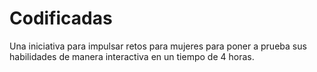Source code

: # Codificadas

Una iniciativa para impulsar retos para mujeres 
para poner a prueba sus habilidades de manera interactiva en un tiempo de 4 horas. 
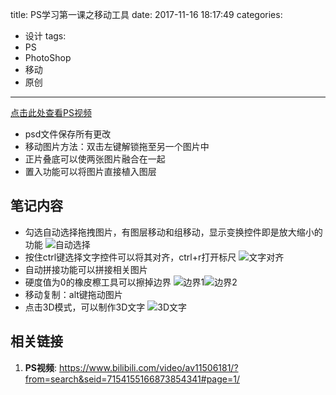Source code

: title: PS学习第一课之移动工具
date: 2017-11-16 18:17:49
categories:
- 设计
tags:
- PS
- PhotoShop
- 移动
- 原创
---
[点击此处查看PS视频](https://www.bilibili.com/video/av11506181/?from=search&seid=7154155166873854341#page=2)
- psd文件保存所有更改
- 移动图片方法：双击左键解锁拖至另一个图片中
- 正片叠底可以使两张图片融合在一起
- 置入功能可以将图片直接植入图层
<!-- more -->
## 笔记内容
- 勾选自动选择拖拽图片，有图层移动和组移动，显示变换控件即是放大缩小的功能
![自动选择](/resource/自动选择.jpg)
- 按住ctrl键选择文字控件可以将其对齐，ctrl+r打开标尺
![文字对齐](/resource/文字对齐.jpg)
- 自动拼接功能可以拼接相关图片
- 硬度值为0的橡皮檫工具可以擦掉边界
![边界1](/resource/边界1.jpg)![边界2](/resource/边界2.jpg)
- 移动复制：alt键拖动图片
- 点击3D模式，可以制作3D文字
![3D文字](/resource/3D文字.jpg)

## 相关链接
1. **PS视频**: <https://www.bilibili.com/video/av11506181/?from=search&seid=7154155166873854341#page=1/>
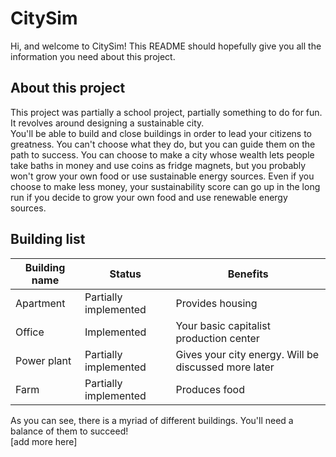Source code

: 
# CitySim  
Hi, and welcome to CitySim! This README should hopefully give you all the information you need about this project.  
## About this project  
This project was partially a school project, partially something to do for fun. It revolves around designing a sustainable city.  
You'll be able to build and close buildings in order to lead your citizens to greatness. You can't choose what they do, but you can guide them on the path to success.
You can choose to make a city whose wealth lets people take baths in money and use coins as fridge magnets, but you probably won't grow your own food or use sustainable energy sources. Even if you choose to make less money, your sustainability score can go up in the long run if you decide to grow your own food and use renewable energy sources.
## Building list  
|Building name|Status|Benefits|  
|--|--|--|  
|Apartment|Partially implemented|Provides housing|  
|Office|Implemented|Your basic capitalist production center|  
|Power plant|Partially implemented|Gives your city energy. Will be discussed more later|    
|Farm|Partially implemented|Produces food|  
  
As you can see, there is a myriad of different buildings. You'll need a balance of them to succeed!  
[add more here]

**Work instructions:**
Would you return all the data exactly as given, minus the pictures?

**Response to the exercise:**
Source code

: # Codificadas

Una iniciativa para impulsar retos para mujeres 
para poner a prueba sus habilidades de manera interactiva en un tiempo de 4 horas. 
Source code

: title: PS学习第一课之移动工具
date: 2017-11-16 18:17:49
categories:
- 设计
tags:
- PS
- PhotoShop
- 移动
- 原创
---
[点击此处查看PS视频](https://www.bilibili.com/video/av11506181/?from=search&seid=7154155166873854341#page=2)
- psd文件保存所有更改
- 移动图片方法：双击左键解锁拖至另一个图片中
- 正片叠底可以使两张图片融合在一起
- 置入功能可以将图片直接植入图层
<!-- more -->
## 笔记内容
- 勾选自动选择拖拽图片，有图层移动和组移动，显示变换控件即是放大缩小的功能
![自动选择](/resource/自动选择.jpg)
- 按住ctrl键选择文字控件可以将其对齐，ctrl+r打开标尺
![文字对齐](/resource/文字对齐.jpg)
- 自动拼接功能可以拼接相关图片
- 硬度值为0的橡皮檫工具可以擦掉边界
![边界1](/resource/边界1.jpg)![边界2](/resource/边界2.jpg)
- 移动复制：alt键拖动图片
- 点击3D模式，可以制作3D文字
![3D文字](/resource/3D文字.jpg)

## 相关链接
1. **PS视频**: <https://www.bilibili.com/video/av11506181/?from=search&seid=7154155166873854341#page=1/>
Source code

: 
# CitySim  
Hi, and welcome to CitySim! This README should hopefully give you all the information you need about this project.  
## About this project  
This project was partially a school project, partially something to do for fun. It revolves around designing a sustainable city.  
You'll be able to build and close buildings in order to lead your citizens to greatness. You can't choose what they do, but you can guide them on the path to success.
You can choose to make a city whose wealth lets people take baths in money and use coins as fridge magnets, but you probably won't grow your own food or use sustainable energy sources. Even if you choose to make less money, your sustainability score can go up in the long run if you decide to grow your own food and use renewable energy sources.
## Building list  
|Building name|Status|Benefits|  
|--|--|--|  
|Apartment|Partially implemented|Provides housing|  
|Office|Implemented|Your basic capitalist production center|  
|Power plant|Partially implemented|Gives your city energy. Will be discussed more later|    
|Farm|Partially implemented|Produces food|  
  
As you can see, there is a myriad of different buildings. You'll need a balance of them to succeed!  
[add more here]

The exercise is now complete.